Line by line, please look for the word "https" in the following records, then copy each line you find it in.

##### EXCERPTED RECORDS #####

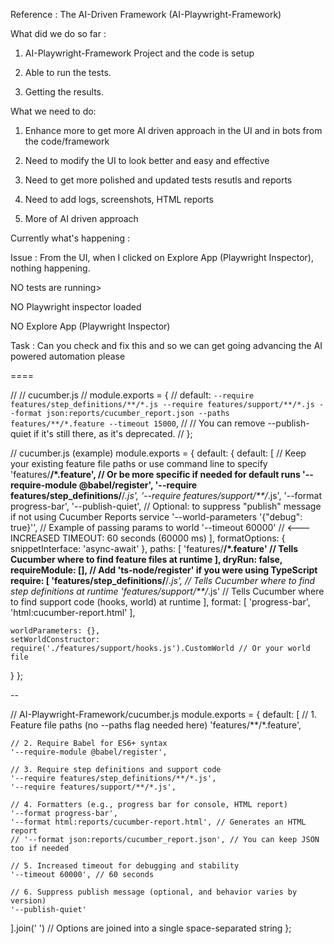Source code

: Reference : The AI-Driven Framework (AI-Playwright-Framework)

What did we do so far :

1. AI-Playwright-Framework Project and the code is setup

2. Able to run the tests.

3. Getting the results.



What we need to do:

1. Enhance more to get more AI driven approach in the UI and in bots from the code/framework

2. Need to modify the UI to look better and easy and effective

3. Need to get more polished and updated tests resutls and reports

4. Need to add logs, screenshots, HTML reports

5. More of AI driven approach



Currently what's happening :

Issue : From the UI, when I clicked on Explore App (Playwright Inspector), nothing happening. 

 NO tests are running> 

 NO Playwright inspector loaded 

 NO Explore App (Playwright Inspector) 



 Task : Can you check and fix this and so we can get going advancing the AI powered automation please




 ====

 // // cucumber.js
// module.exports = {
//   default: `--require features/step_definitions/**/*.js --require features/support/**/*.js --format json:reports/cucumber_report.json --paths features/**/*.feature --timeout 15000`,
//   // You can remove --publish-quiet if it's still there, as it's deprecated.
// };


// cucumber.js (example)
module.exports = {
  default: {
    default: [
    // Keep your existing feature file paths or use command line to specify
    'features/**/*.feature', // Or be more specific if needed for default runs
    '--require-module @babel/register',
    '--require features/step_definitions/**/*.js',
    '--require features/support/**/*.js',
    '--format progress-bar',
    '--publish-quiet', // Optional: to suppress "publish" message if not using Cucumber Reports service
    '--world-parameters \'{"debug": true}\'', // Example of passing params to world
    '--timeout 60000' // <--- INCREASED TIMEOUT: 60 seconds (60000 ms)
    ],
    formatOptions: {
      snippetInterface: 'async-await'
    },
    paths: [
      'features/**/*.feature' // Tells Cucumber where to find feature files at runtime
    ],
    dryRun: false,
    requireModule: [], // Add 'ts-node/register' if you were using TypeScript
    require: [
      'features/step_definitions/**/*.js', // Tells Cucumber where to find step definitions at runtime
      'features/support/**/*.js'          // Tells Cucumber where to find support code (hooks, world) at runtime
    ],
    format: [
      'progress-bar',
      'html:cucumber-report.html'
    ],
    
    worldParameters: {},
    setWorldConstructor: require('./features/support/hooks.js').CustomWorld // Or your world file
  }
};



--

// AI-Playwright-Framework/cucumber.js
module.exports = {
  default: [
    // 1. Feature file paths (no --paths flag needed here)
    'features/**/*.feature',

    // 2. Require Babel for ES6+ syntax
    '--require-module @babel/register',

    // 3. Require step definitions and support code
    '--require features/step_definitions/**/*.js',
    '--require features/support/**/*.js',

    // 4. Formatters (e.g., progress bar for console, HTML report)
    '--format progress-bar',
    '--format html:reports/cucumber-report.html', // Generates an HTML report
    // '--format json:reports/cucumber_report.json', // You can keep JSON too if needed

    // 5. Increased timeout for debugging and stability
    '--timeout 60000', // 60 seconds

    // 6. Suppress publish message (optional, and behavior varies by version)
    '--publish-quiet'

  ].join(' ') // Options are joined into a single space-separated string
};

#####
##### EXCERPTED RECORDS #####

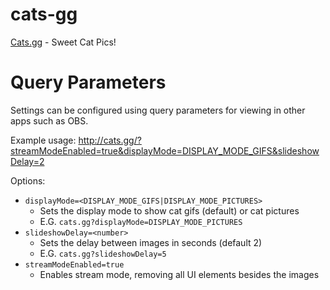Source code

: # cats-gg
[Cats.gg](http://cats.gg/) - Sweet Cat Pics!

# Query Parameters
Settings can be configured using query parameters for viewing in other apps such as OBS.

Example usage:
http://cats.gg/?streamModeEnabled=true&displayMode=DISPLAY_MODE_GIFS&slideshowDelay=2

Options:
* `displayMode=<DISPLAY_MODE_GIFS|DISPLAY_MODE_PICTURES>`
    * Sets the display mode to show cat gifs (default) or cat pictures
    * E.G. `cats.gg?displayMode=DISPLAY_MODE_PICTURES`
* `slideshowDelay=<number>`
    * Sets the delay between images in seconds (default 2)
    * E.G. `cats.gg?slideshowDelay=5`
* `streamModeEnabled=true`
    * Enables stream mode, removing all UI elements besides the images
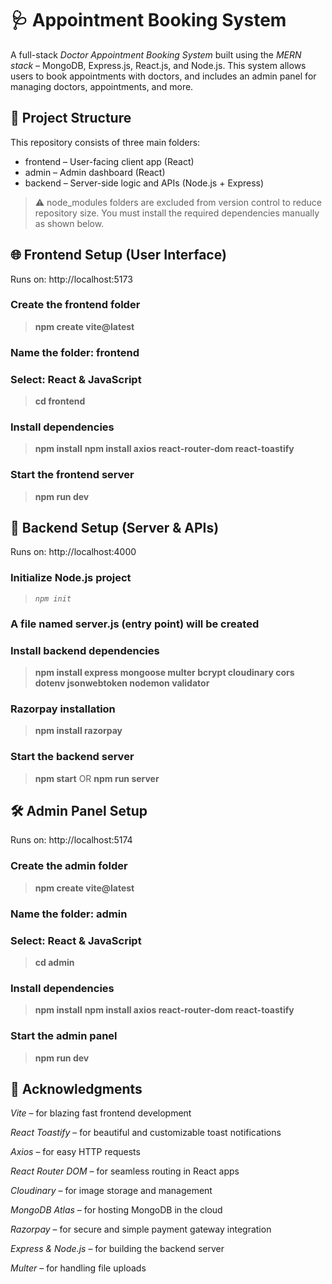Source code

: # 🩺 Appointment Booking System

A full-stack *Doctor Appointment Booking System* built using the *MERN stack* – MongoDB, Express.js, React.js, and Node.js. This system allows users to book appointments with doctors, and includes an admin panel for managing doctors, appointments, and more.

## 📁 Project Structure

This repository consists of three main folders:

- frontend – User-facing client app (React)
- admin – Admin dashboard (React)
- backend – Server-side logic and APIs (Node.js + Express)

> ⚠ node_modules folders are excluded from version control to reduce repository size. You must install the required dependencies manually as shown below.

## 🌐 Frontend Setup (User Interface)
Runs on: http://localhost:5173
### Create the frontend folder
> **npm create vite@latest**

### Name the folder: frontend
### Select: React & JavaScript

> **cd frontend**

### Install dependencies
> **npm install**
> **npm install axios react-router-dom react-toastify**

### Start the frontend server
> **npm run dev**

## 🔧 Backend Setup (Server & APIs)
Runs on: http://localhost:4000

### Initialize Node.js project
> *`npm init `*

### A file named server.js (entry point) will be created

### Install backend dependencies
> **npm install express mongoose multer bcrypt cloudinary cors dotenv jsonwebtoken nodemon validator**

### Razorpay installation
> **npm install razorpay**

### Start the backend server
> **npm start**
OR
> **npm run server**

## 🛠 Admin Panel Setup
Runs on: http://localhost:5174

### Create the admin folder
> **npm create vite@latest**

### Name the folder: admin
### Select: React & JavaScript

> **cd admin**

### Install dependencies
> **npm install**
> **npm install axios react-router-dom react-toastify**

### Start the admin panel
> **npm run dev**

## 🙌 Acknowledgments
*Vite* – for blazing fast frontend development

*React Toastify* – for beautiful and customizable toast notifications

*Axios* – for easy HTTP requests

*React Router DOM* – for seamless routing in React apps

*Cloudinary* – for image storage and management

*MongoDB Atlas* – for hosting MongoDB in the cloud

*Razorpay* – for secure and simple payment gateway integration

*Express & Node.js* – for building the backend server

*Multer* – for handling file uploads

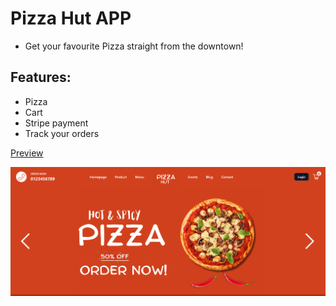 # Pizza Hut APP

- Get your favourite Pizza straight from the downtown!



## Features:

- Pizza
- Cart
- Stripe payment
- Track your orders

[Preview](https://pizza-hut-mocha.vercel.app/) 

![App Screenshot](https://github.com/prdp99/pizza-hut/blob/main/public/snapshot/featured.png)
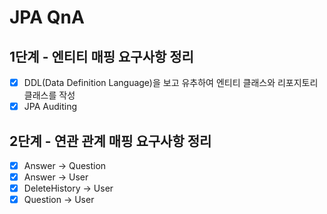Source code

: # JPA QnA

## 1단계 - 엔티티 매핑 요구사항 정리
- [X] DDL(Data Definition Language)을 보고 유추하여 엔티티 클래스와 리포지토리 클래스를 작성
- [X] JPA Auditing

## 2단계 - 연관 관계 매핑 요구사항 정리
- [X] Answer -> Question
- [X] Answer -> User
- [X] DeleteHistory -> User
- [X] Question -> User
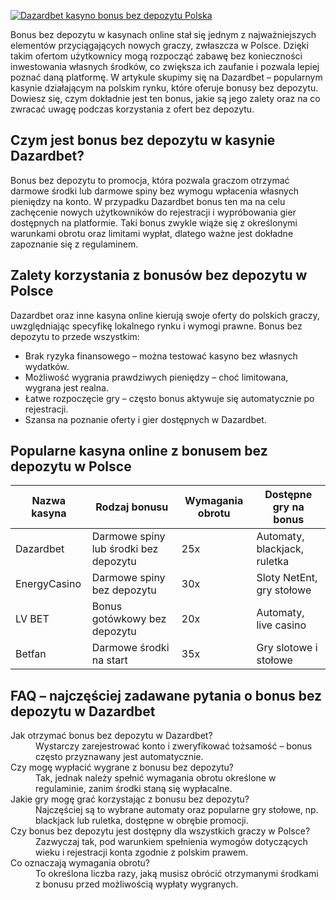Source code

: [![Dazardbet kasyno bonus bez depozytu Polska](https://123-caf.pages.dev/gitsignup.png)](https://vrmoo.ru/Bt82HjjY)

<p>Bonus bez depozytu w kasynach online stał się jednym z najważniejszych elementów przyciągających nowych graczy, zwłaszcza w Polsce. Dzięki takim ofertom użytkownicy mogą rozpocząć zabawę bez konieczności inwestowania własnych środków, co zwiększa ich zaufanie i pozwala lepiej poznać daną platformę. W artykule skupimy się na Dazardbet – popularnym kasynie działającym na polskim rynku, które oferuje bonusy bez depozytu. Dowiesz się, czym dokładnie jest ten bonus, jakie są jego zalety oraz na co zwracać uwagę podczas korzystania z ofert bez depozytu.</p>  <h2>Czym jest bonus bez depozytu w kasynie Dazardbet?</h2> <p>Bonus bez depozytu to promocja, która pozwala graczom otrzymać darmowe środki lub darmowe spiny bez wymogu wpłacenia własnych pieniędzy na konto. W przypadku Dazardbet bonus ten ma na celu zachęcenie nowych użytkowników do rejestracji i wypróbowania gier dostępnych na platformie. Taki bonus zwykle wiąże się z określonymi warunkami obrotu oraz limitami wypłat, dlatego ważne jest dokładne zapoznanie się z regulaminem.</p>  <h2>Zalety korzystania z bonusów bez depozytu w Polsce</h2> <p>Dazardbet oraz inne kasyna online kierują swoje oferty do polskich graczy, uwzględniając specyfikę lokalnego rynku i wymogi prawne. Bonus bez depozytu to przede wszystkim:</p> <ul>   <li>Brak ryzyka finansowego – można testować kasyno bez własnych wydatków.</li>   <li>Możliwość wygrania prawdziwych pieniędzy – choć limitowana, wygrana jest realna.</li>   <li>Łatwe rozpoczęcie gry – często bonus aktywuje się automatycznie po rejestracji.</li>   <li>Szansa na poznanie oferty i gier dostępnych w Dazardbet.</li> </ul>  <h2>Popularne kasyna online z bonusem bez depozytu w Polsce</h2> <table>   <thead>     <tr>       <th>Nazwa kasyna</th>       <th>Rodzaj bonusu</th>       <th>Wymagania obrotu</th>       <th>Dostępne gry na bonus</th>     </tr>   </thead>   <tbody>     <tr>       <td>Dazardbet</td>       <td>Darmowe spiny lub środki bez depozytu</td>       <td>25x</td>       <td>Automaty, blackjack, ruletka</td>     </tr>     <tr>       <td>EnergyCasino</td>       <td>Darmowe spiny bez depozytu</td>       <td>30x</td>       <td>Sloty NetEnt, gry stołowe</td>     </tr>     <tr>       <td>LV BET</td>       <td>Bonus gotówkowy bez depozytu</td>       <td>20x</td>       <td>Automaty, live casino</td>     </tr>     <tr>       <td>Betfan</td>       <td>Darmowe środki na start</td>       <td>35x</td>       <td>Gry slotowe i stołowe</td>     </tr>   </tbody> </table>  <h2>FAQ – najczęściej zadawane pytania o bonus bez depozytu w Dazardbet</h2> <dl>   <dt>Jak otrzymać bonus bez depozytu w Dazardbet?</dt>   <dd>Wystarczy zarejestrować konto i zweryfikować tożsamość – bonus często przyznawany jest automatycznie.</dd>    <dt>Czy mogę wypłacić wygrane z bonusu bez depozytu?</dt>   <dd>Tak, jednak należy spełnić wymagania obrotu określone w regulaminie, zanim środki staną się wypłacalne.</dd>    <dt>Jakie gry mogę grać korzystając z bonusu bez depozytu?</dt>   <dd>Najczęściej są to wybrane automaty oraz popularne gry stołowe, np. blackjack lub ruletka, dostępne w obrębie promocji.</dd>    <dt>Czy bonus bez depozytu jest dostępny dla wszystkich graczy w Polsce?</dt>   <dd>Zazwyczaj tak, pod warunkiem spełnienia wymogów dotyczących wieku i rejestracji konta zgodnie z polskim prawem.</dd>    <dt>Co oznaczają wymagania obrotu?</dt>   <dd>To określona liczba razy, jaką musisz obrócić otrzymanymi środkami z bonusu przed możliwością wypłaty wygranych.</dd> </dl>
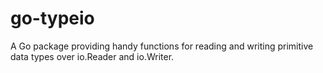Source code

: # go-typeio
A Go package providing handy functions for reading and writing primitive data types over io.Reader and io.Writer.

#####
##### EXCERPTED RECORDS #####

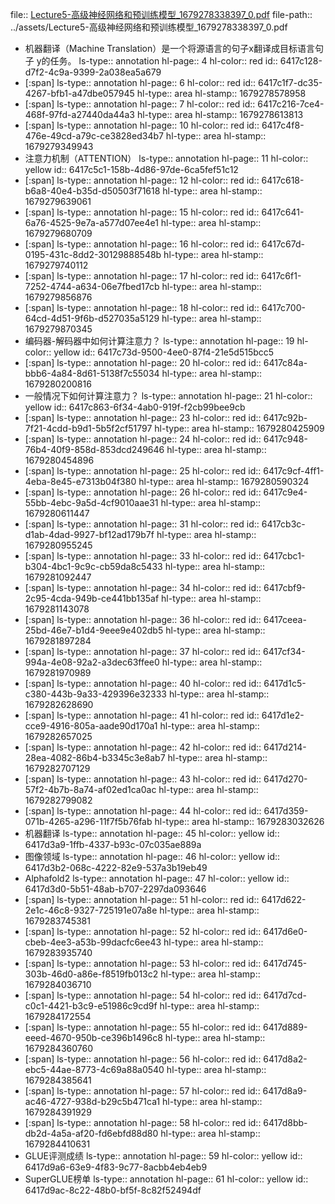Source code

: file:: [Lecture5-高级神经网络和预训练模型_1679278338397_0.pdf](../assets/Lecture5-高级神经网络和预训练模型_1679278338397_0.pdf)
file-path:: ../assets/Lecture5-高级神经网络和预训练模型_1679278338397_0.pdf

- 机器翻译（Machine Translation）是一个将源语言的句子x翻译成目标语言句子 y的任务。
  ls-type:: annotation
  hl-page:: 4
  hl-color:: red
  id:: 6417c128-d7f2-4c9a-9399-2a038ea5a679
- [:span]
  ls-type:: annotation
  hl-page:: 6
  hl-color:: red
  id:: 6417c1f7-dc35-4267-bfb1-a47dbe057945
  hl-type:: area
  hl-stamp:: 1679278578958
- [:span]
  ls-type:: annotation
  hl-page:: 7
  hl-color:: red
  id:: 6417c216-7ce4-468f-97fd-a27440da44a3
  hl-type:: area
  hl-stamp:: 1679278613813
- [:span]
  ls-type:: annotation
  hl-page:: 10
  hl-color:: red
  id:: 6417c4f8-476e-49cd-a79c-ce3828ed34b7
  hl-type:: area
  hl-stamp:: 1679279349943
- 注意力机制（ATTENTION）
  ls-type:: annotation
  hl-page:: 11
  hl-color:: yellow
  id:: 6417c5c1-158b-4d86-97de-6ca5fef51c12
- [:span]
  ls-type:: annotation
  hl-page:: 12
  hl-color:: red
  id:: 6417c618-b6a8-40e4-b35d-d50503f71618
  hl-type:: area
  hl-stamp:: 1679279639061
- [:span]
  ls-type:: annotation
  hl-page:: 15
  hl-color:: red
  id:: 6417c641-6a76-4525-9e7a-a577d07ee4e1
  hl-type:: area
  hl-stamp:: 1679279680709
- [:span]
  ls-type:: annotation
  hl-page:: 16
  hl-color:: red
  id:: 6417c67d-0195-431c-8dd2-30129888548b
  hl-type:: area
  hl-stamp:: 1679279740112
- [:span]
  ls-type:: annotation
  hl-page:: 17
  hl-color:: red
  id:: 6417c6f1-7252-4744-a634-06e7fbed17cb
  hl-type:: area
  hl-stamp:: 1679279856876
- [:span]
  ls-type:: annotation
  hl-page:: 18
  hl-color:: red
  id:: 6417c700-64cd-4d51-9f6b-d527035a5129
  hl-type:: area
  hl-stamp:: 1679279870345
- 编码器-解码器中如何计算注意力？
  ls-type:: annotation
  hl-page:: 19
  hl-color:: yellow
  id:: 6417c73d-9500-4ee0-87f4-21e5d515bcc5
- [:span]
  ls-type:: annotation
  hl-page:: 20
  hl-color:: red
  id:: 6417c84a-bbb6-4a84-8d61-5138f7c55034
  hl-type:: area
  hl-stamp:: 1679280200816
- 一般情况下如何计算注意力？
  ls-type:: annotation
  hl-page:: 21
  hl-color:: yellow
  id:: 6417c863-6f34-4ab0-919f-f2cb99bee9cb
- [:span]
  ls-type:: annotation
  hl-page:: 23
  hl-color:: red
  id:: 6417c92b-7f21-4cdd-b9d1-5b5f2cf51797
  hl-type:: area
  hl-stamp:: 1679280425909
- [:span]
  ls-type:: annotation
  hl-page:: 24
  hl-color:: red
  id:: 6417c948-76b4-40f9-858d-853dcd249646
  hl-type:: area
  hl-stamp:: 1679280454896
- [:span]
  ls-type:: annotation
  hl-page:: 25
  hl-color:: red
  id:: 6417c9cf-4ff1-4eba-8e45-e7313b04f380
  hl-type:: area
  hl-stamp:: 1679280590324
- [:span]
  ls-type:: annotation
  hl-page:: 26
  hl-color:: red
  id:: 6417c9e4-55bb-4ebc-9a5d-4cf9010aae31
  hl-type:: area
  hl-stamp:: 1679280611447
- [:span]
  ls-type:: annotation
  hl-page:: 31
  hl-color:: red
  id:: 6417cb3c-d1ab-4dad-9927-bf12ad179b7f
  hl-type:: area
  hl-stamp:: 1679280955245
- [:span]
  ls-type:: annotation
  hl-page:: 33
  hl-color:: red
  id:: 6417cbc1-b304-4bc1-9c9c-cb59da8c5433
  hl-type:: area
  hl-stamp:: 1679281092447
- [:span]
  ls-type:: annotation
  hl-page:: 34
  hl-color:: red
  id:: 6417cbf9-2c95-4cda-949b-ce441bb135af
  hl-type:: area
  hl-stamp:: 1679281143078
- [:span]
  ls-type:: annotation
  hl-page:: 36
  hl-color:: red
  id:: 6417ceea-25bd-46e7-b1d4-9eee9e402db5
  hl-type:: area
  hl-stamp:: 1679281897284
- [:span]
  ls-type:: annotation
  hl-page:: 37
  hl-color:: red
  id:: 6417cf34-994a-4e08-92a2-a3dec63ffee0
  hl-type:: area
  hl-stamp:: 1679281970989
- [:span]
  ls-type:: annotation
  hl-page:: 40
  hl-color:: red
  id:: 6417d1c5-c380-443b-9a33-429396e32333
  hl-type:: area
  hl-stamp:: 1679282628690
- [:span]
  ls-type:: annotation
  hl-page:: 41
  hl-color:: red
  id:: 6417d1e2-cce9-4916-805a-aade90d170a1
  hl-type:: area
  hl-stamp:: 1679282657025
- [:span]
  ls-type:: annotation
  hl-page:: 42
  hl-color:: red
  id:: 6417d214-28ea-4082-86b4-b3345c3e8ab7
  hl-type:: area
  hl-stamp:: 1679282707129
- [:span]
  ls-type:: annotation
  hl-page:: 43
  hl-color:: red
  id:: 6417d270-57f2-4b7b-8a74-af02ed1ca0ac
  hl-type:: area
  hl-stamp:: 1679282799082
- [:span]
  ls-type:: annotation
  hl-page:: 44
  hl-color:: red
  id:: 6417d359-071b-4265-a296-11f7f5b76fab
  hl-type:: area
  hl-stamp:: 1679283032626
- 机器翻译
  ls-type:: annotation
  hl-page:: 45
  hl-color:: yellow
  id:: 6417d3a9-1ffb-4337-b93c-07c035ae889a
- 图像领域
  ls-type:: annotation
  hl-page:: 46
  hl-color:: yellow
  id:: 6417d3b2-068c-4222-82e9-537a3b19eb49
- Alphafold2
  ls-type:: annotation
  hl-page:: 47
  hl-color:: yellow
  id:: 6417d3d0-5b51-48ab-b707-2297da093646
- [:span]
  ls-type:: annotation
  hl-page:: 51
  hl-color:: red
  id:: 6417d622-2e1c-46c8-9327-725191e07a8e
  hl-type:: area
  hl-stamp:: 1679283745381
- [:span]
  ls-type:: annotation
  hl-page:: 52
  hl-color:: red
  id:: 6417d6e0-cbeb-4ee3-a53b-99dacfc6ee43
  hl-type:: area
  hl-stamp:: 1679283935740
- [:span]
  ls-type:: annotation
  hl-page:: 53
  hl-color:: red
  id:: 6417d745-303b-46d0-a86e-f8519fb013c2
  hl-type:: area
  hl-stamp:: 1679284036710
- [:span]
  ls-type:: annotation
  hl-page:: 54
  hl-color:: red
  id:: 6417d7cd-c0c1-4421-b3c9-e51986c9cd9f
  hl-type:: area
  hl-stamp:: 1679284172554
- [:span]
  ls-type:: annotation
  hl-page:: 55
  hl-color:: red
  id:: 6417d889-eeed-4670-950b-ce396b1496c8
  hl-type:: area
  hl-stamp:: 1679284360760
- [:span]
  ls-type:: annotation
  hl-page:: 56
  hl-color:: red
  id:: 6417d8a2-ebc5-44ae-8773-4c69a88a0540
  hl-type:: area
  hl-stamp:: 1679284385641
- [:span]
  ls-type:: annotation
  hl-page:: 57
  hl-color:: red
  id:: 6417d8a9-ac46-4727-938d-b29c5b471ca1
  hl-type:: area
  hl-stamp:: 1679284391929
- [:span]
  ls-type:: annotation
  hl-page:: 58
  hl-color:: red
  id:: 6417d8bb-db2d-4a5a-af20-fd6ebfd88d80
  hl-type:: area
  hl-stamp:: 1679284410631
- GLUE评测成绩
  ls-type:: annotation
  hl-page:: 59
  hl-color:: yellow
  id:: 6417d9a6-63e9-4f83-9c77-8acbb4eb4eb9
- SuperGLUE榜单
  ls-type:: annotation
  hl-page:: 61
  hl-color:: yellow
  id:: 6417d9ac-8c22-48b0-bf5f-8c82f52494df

#####

SOLUTION FOR THIS PROBLEM.
[Preview](https://pizza-hut-mocha.vercel.app/) 
![App Screenshot](https://github.com/prdp99/pizza-hut/blob/main/public/snapshot/featured.png)
: [![Dazardbet kasyno bonus bez depozytu Polska](https://123-caf.pages.dev/gitsignup.png)](https://vrmoo.ru/Bt82HjjY)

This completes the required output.